First Up is Merit Pay!

Jan 14, 2016 by

And they’re off! It started before the session when Governor Brownback said he wanted teacher merit pay in any new school finance system. It was ratcheted up a notch when House Education Chairman Ron Highland (R-Wamego) went on television to say merit pay for teachers is easy to figure out. Well, what he actually said is “I can walk in any school and talk to the janitor and I can tell you who the best teacher is in every school; they all know.”

The legislature is wasting no time in pushing the issue. Yesterday during a presentation to a joint meeting of the House and Senate Education Committees by Commissioner Randy Watkins and SBOE Member Jim McNiece, Senator Jeff Melcher (R-Leawood) pressed the issue. McNiece responded, telling Melcher that Kansas needs to address the overall compensation levels in the profession. He warned that raising the pay of some teachers without addressing overall compensation first would create morale problems. “What you’re going to do is make it worse,” he said. “It’s going to be throwing gasoline on the fire.”

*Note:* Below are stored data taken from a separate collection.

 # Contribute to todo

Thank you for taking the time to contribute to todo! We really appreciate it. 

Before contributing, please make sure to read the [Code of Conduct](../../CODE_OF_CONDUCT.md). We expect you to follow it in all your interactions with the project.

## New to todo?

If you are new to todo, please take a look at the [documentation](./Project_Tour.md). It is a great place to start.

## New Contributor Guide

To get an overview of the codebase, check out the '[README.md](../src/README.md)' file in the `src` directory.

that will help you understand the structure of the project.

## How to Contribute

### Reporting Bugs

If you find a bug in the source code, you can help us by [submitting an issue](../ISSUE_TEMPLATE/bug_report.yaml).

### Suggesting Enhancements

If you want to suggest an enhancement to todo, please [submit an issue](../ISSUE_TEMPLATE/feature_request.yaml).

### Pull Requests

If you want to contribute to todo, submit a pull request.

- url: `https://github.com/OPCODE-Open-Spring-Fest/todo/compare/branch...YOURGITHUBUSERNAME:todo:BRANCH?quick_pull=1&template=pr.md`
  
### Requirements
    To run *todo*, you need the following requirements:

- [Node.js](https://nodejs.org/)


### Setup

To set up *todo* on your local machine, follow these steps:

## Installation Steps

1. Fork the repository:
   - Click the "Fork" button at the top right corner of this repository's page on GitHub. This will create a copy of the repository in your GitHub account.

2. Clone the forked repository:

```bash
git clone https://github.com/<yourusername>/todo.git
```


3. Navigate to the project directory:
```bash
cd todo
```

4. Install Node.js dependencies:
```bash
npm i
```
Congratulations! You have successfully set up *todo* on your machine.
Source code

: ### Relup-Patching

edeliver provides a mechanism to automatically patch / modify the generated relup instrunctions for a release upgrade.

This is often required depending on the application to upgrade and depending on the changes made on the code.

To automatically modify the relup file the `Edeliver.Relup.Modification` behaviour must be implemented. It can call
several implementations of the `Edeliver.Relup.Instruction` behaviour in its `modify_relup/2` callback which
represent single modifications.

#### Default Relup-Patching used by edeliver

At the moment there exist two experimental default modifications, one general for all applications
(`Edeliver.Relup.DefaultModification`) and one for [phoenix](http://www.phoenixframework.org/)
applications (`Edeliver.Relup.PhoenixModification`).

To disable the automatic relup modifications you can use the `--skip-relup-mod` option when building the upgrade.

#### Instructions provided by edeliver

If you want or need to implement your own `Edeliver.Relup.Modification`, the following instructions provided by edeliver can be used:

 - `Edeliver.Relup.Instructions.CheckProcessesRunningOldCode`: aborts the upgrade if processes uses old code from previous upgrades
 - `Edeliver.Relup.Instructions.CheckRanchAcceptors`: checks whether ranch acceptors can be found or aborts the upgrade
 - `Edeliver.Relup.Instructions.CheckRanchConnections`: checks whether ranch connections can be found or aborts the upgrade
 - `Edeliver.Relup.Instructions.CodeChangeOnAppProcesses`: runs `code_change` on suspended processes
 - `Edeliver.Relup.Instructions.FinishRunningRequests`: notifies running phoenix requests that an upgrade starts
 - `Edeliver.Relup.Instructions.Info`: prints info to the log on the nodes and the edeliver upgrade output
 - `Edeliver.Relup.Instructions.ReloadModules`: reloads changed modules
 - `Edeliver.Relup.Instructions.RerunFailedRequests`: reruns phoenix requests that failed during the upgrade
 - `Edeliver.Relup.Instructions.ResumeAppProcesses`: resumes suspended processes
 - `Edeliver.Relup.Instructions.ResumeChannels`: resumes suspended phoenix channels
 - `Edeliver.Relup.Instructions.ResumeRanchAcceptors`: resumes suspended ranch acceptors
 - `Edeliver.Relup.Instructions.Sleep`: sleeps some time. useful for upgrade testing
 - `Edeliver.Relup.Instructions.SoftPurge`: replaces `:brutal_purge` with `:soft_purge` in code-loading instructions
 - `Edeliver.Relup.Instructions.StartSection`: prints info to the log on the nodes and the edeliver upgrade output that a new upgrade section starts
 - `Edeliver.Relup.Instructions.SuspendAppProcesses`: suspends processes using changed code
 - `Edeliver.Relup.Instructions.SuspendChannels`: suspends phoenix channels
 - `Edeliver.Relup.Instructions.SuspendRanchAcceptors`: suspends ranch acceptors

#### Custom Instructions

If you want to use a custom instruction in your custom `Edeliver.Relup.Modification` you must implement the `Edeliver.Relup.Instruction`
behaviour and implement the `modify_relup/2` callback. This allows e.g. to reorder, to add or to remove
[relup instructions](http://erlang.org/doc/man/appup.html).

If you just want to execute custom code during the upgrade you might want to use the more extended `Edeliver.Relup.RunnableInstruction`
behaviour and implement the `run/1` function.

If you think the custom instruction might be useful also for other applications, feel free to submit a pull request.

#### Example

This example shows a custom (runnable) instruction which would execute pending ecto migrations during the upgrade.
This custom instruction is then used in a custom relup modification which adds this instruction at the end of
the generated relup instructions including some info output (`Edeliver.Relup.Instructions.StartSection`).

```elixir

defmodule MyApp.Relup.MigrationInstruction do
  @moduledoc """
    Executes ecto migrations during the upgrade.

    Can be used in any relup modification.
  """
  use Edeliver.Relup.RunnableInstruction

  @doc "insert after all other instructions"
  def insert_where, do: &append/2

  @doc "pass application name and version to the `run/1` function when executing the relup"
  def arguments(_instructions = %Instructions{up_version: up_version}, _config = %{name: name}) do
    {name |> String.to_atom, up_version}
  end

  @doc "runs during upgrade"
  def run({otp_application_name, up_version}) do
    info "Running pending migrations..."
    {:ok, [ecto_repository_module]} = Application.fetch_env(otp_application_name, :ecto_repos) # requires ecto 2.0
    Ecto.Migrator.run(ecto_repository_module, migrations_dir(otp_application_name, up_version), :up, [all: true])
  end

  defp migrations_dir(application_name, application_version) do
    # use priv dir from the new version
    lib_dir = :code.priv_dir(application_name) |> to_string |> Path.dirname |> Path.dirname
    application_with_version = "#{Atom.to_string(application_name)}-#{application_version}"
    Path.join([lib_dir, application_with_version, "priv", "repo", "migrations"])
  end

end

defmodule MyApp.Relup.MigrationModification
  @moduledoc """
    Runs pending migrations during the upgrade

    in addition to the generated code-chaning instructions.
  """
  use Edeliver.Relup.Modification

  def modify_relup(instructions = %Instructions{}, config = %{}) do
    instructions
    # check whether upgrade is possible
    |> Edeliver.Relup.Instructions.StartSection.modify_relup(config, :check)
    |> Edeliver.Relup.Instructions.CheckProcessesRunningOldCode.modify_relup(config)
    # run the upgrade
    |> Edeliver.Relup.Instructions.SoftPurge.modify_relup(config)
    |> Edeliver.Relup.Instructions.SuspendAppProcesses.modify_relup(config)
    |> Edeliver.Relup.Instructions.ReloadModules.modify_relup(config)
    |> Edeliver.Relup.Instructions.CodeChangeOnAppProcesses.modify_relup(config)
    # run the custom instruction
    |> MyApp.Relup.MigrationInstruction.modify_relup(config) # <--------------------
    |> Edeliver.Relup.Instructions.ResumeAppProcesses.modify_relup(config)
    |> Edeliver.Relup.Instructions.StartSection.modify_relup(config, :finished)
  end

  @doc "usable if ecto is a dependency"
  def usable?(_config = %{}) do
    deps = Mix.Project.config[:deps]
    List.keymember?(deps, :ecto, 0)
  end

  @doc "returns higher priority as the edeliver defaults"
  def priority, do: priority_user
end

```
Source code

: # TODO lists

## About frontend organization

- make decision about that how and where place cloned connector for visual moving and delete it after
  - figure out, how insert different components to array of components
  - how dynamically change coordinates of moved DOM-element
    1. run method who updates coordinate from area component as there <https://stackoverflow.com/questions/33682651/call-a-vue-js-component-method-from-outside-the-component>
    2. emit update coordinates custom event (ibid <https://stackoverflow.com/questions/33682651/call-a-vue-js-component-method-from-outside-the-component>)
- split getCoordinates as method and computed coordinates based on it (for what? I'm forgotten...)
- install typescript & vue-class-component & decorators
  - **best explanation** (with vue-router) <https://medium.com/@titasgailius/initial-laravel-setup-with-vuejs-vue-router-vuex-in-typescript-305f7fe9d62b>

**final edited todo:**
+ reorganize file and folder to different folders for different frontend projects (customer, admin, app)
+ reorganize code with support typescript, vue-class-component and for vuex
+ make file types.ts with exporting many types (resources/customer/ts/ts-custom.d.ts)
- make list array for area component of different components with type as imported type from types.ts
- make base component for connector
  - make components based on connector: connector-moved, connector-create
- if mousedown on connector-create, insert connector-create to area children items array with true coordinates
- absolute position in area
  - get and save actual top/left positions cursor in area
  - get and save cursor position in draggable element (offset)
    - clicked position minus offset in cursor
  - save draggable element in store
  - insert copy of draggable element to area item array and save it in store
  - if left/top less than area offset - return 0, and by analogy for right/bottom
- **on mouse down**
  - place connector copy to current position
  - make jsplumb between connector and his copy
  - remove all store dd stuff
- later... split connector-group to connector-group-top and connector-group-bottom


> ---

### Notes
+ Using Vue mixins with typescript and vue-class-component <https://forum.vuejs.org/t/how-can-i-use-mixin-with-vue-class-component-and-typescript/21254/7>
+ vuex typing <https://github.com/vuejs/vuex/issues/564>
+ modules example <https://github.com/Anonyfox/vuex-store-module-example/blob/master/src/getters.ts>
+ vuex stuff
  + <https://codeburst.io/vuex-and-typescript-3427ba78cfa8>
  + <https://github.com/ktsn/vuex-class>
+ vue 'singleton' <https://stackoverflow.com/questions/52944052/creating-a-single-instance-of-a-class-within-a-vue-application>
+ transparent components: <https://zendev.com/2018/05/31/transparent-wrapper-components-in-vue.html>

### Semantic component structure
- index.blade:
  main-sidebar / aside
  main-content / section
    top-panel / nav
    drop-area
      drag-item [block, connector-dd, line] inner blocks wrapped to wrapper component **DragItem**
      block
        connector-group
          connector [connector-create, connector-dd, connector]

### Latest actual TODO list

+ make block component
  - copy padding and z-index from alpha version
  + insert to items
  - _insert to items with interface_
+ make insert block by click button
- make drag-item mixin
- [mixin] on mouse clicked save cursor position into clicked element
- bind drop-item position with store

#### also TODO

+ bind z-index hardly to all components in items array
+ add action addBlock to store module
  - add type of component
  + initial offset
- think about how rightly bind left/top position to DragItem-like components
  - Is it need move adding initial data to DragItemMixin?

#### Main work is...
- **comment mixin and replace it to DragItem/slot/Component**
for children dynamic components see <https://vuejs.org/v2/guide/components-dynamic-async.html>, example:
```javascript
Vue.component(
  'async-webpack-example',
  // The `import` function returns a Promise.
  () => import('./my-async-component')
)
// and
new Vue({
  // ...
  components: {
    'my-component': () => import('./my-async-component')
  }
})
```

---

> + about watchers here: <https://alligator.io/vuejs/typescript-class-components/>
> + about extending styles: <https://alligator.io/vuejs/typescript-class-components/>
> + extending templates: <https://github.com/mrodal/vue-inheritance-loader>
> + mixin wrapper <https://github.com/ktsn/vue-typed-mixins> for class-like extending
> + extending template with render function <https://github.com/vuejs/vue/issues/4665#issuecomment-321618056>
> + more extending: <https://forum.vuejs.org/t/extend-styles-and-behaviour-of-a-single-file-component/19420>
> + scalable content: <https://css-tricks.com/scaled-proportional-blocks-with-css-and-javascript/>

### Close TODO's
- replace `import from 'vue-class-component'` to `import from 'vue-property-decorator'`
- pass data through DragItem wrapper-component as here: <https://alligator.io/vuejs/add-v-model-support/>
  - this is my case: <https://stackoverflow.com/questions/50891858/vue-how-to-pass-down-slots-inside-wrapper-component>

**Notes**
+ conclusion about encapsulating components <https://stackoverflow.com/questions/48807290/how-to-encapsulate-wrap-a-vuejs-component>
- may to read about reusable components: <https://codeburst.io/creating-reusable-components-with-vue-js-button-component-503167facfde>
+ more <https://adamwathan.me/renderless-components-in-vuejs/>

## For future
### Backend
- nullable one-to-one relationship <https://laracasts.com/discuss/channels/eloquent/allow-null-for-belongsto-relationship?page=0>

Watson and McNiece both told the Committees that the perception among teachers that they aren’t valued is a significant problem. McNiece went on to say that Kansans need to “change the conversation about teachers and what they do, and recognize how hard they work and applaud them first.”

The evidence is clear that merit pay doesn’t work. And it doesn’t work in the private sector either. There is plenty of research demonstrating that for professional jobs requiring cognitive skills, creativity, and problem solving, merit pay or pay for performance schemes actually harm productivity.

Dan Pink, author of Drive: The Surprising Truth About What Motivates Us, explores research done by economists for the Federal Reserve and the London School of Economics that clearly shows the harm done by pay for performance plans. Pink explores this in a TED Talk that you can view by clicking here.

Now, in fast tracking the idea, Chairman Highland this morning announced an informational hearing on the issue to be held when the legislature reconvenes on Tuesday. KNEA will be there to testify.